Provided data
■ ■ ■ ■

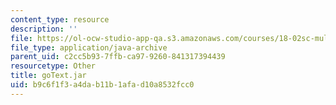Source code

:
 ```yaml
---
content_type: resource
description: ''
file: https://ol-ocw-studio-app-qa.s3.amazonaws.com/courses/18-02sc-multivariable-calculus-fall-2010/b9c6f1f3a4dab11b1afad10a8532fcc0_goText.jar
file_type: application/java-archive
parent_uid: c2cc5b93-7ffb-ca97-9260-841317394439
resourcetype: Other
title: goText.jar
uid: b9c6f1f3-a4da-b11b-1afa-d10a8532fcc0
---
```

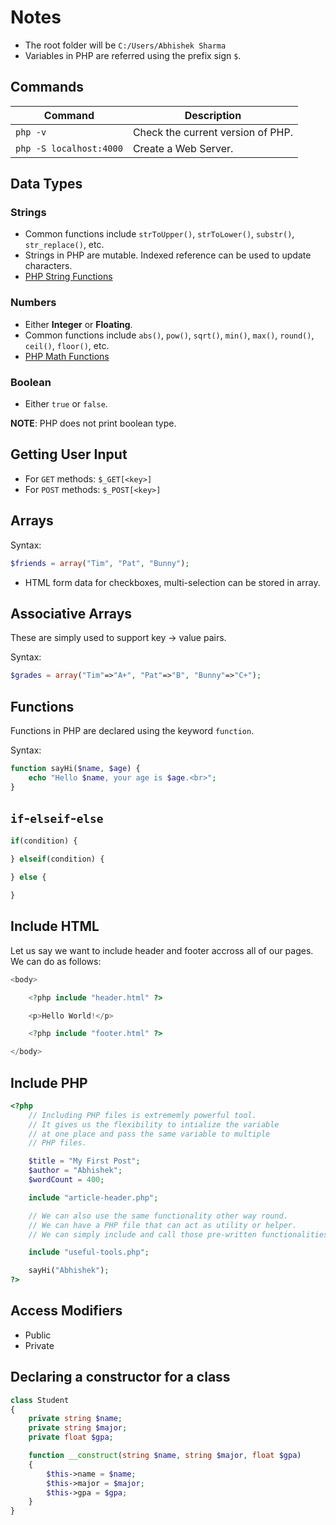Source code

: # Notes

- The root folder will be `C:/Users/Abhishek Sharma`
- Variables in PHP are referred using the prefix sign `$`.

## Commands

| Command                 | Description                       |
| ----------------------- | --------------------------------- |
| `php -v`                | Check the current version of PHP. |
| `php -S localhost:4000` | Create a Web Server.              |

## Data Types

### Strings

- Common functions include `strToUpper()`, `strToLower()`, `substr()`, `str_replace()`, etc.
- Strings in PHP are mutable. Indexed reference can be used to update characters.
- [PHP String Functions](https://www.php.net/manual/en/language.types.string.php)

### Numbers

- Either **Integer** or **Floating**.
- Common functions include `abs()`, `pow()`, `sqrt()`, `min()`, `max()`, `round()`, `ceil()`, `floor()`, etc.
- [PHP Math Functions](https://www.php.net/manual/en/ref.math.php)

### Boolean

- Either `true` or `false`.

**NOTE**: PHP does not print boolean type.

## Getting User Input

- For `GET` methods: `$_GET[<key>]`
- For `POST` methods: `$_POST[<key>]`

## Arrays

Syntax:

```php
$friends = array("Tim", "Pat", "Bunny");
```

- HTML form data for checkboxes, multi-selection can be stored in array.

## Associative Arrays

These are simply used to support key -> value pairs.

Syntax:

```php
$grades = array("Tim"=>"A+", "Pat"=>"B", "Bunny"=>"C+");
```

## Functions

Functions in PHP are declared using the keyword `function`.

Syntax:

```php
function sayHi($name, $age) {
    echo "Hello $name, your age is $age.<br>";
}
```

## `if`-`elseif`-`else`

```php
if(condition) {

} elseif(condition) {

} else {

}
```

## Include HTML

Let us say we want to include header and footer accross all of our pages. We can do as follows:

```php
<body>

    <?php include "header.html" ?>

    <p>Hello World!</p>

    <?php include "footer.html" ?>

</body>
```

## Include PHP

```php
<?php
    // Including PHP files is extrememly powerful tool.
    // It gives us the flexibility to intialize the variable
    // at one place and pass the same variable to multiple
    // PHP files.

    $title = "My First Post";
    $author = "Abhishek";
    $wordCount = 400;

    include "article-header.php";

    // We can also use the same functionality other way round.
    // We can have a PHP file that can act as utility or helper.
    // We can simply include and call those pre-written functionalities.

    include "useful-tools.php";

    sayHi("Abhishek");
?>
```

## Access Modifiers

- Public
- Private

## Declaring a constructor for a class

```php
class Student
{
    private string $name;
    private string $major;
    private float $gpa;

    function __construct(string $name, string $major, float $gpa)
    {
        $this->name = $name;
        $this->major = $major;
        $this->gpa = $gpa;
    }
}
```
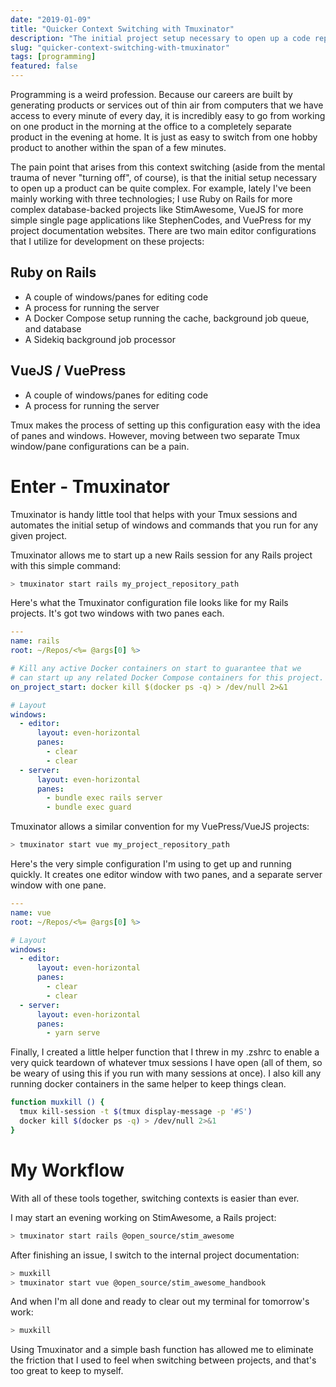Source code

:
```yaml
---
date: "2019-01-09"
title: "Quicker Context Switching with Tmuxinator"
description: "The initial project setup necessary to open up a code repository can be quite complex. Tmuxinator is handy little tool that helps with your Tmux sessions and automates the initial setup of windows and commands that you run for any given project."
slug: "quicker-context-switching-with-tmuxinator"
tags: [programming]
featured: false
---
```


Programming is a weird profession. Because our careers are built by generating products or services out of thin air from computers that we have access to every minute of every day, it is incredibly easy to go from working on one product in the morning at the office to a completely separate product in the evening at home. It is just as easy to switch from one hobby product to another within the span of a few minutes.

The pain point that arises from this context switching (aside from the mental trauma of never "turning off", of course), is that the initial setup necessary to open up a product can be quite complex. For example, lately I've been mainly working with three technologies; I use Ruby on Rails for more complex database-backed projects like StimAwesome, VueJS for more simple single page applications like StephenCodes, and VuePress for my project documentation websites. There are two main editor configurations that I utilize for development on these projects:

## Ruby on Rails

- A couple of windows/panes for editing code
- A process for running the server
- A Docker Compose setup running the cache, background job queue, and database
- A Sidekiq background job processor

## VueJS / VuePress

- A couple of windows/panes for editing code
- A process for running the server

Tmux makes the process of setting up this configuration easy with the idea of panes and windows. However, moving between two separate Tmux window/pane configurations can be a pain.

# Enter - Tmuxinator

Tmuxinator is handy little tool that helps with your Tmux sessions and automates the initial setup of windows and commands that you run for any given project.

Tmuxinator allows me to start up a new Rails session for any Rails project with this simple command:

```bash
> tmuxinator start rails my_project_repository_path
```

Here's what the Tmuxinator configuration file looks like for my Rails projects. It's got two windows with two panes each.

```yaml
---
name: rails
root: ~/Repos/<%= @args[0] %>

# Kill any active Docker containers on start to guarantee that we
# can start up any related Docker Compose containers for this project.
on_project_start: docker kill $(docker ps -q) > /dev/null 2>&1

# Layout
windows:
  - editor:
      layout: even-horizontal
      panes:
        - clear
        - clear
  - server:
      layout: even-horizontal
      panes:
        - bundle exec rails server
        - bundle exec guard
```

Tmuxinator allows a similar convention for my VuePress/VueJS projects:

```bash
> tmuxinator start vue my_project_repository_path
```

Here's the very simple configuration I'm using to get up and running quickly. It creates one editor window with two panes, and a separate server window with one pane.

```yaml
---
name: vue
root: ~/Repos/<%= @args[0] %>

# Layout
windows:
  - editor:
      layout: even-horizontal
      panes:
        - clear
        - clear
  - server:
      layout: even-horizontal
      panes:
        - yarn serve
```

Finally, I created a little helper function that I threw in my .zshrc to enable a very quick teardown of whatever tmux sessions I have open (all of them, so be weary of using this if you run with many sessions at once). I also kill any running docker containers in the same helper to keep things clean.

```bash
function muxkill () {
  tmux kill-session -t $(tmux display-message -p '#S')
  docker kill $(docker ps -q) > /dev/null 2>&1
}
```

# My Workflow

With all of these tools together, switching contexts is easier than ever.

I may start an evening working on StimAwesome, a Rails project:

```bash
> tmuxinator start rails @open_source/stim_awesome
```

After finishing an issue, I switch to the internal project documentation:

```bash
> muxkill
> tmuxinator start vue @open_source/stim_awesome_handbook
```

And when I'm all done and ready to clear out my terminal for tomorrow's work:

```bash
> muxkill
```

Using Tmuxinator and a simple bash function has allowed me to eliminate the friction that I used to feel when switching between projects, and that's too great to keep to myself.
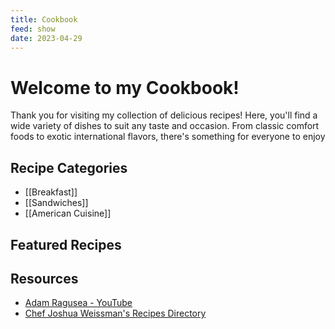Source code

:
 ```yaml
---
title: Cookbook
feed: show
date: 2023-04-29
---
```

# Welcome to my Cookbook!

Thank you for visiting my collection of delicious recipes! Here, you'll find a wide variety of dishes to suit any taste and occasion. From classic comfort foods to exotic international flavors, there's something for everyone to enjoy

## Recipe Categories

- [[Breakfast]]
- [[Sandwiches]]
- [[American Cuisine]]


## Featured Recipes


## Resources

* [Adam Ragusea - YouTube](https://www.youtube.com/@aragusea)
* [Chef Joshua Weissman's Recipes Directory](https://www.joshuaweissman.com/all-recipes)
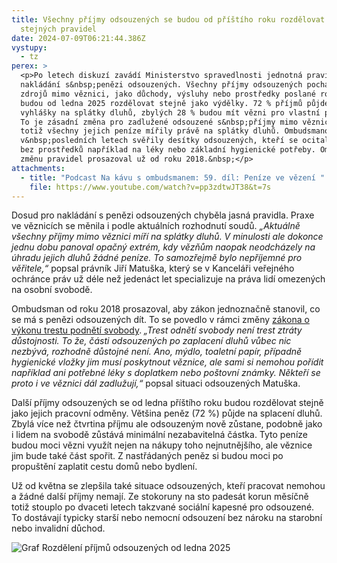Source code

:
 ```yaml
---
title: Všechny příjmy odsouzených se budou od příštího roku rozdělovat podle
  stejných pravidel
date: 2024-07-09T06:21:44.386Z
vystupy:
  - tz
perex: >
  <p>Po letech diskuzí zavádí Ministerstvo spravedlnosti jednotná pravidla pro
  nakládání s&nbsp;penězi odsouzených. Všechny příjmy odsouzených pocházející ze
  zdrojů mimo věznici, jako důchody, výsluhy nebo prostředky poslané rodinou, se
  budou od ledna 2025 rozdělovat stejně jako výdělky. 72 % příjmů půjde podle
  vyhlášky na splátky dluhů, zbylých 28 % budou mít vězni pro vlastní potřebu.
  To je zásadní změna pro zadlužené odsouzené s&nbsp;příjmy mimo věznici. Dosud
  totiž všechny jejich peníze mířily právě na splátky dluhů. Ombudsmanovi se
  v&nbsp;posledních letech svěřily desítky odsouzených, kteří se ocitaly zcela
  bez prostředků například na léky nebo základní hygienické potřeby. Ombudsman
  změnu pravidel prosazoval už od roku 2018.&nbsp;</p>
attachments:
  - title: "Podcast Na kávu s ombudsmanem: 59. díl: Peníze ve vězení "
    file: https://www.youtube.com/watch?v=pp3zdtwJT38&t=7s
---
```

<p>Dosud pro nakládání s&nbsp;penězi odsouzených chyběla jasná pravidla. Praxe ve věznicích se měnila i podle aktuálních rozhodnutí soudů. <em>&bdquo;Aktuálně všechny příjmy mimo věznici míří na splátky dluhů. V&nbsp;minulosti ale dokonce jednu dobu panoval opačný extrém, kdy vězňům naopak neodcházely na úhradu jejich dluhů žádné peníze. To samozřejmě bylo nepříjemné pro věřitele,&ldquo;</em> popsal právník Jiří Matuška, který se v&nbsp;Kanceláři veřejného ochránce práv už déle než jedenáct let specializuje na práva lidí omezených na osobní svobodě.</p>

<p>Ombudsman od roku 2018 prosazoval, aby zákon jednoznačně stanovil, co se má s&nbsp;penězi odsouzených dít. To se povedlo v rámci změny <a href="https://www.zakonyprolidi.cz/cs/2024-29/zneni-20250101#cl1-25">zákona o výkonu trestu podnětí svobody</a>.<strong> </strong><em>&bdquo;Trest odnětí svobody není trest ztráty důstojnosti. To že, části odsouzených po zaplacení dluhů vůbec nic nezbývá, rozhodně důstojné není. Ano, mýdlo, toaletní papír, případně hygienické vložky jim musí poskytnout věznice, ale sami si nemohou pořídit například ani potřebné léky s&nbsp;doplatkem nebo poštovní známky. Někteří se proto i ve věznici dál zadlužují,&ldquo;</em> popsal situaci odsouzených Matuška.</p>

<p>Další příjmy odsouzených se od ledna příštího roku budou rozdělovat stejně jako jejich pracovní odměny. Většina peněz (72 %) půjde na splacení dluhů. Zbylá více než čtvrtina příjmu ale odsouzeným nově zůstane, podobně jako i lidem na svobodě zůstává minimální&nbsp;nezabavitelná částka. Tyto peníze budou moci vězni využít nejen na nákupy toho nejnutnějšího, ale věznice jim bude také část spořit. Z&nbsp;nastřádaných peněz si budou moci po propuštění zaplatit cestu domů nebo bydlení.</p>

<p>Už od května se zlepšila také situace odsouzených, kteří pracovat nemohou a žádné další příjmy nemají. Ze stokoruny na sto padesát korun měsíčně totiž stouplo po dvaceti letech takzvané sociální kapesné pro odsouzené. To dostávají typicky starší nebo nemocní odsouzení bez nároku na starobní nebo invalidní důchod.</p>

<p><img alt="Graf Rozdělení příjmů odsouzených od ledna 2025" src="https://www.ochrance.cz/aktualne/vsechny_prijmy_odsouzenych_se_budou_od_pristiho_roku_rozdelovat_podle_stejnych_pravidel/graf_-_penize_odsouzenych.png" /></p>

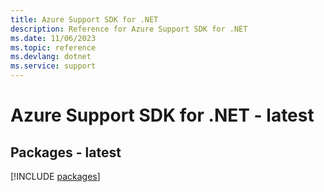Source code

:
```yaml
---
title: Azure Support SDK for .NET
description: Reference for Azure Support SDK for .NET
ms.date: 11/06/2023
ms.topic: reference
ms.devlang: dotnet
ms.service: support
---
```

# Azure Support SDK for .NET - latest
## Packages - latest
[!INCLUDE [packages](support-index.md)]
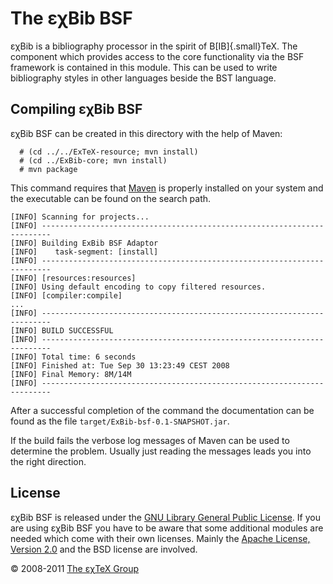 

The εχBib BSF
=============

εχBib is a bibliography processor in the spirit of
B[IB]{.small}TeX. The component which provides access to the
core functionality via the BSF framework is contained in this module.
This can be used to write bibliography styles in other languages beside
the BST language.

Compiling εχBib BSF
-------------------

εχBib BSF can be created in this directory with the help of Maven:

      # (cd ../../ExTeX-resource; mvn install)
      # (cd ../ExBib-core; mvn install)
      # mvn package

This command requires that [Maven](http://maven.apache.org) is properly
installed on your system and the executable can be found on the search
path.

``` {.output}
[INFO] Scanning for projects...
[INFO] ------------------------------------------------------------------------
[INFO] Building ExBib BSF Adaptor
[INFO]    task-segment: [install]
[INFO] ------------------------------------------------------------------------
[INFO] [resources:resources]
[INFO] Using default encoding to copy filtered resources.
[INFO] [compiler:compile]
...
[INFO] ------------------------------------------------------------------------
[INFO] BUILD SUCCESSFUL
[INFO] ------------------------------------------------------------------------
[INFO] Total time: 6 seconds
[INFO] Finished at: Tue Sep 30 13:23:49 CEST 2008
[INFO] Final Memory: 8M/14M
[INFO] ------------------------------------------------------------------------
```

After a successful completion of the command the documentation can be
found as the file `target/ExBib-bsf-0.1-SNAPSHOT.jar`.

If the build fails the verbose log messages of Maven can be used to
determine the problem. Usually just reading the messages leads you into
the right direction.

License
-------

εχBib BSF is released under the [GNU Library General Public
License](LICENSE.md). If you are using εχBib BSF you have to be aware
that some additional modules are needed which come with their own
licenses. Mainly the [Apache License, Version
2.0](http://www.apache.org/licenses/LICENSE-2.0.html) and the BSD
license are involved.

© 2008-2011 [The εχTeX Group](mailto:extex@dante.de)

■ ■ ■ ■

Problem
In the listing above, find the line containing "version of PHP. |" and the line containing "- Either **Integer** or **Floating**.", then repeat those two lines and everything between them exactly.

Answer to the exercise
| `php -v`                | Check the current version of PHP. |
| `php -S localhost:4000` | Create a Web Server.              |

## Data Types

### Strings

- Common functions include `strToUpper()`, `strToLower()`, `substr()`, `str_replace()`, etc.
- Strings in PHP are mutable. Indexed reference can be used to update characters.
- [PHP String Functions](https://www.php.net/manual/en/language.types.string.php)

### Numbers

- Either **Integer** or **Floating**.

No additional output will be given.